When I need peace and quiet I put the kids in time out in seperate rooms and make them be quiet! But they are older so I'm not sure this will work for little ones. Maybe you can find a friend or family who will take just one boy for a few hours just for a little more temporary peace?
Hi! I can relate, because I have 4 boys aged 7,5 3, & 2. I just went back to work. Staying at home is more than a full-time job, lol! Unfortunately, I think the noise and chaos is here to stay for awhile. It's good that you are on top of the discipline, because that is a never-ending job as well. The only thing is, take some time for yourself. I know it seems impossible, but every Monday when my husband got home from work, I would take an hour or two and go to the bookstore, it helped alot. I would also get in a small workout most days in the mornings after housework was done and while Sesame Street was on.

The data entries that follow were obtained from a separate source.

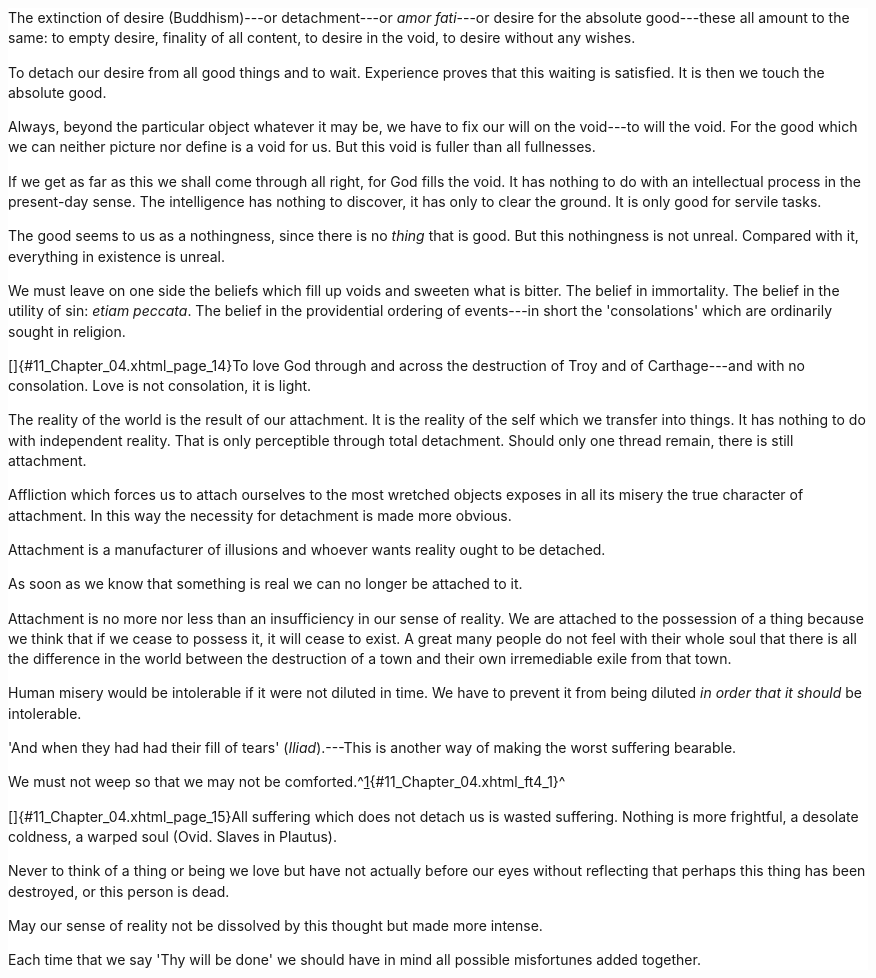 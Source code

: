The extinction of desire (Buddhism)---or detachment---or *amor fati*---or desire for the absolute good---these all amount to the same: to empty desire, finality of all content, to desire in the void, to desire without any wishes.

To detach our desire from all good things and to wait. Experience proves that this waiting is satisfied. It is then we touch the absolute good.

Always, beyond the particular object whatever it may be, we have to fix our will on the void---to will the void. For the good which we can neither picture nor define is a void for us. But this void is fuller than all fullnesses.

If we get as far as this we shall come through all right, for God fills the void. It has nothing to do with an intellectual process in the present-day sense. The intelligence has nothing to discover, it has only to clear the ground. It is only good for servile tasks.

The good seems to us as a nothingness, since there is no *thing* that is good. But this nothingness is not unreal. Compared with it, everything in existence is unreal.

We must leave on one side the beliefs which fill up voids and sweeten what is bitter. The belief in immortality. The belief in the utility of sin: *etiam peccata*. The belief in the providential ordering of events---in short the 'consolations' which are ordinarily sought in religion.

[]{#11_Chapter_04.xhtml_page_14}To love God through and across the destruction of Troy and of Carthage---and with no consolation. Love is not consolation, it is light.

The reality of the world is the result of our attachment. It is the reality of the self which we transfer into things. It has nothing to do with independent reality. That is only perceptible through total detachment. Should only one thread remain, there is still attachment.

Affliction which forces us to attach ourselves to the most wretched objects exposes in all its misery the true character of attachment. In this way the necessity for detachment is made more obvious.

Attachment is a manufacturer of illusions and whoever wants reality ought to be detached.

As soon as we know that something is real we can no longer be attached to it.

Attachment is no more nor less than an insufficiency in our sense of reality. We are attached to the possession of a thing because we think that if we cease to possess it, it will cease to exist. A great many people do not feel with their whole soul that there is all the difference in the world between the destruction of a town and their own irremediable exile from that town.

Human misery would be intolerable if it were not diluted in time. We have to prevent it from being diluted *in order that it should* be intolerable.

'And when they had had their fill of tears' (*Iliad*).---This is another way of making the worst suffering bearable.

We must not weep so that we may not be comforted.^[1](#11_Chapter_04.xhtml_ft4-1){#11_Chapter_04.xhtml_ft4_1}^

[]{#11_Chapter_04.xhtml_page_15}All suffering which does not detach us is wasted suffering. Nothing is more frightful, a desolate coldness, a warped soul (Ovid. Slaves in Plautus).

Never to think of a thing or being we love but have not actually before our eyes without reflecting that perhaps this thing has been destroyed, or this person is dead.

May our sense of reality not be dissolved by this thought but made more intense.

Each time that we say 'Thy will be done' we should have in mind all possible misfortunes added together.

Take care and just know that you are not alone
I have raised three boys. The first two boys were one year apart to the day. Thsy share the same day of birth. The third boy was four years later with a girl in between. All four were within six years. I now have seven grandsons and 1 granddaughter. Boys are busy people and all with their own persoalities. They are rough and tumble and love to wrestle. My solution to many problems was to get them outdoors as much as possible. They always had so much energy and trying to contain it was often impossible. I found the same was true for my grandsons. Swing set, sand box, lots of balls, eventually a basketball hoop and chores helped me keep my sanity. I did , however ,I loved every minute of it , even on those days when I could have screamed. I also insisted on rest time after lunch. I did not care if they went to sleep but we all had to rest. On thier beds with a book, or quiet activity. No talking etc. I always said that they may not have needed the rest but I did. One hour of quiet did not hurt anyone.
I have 4 boys 10, 9, 4, 2 (soon to be 3 in 6 weeks). I work full time out side the home which somedays is more rest than staying at home. So I can relate to you feeling of wanting to escape. Just let me say - No heart attacks allowed! Keep with the discipline. When things get a little hairier than I prefer, I make sure that they have their chores done or I make some up to keep them all busy and this can also help to seperate them. Outside time is the best. The back yard is littered with balls, chalk, and anything else I can think of to keep them busy. I have also instilled team work in all 4 boys and when things get chaotic, especially while trying to to accomplish something I remind them that "if we aren't a team we aren't anything'
I look back on days that have been totally insane at the moment and grin, because whether it was a learning experience or just plain chaos, we did it together.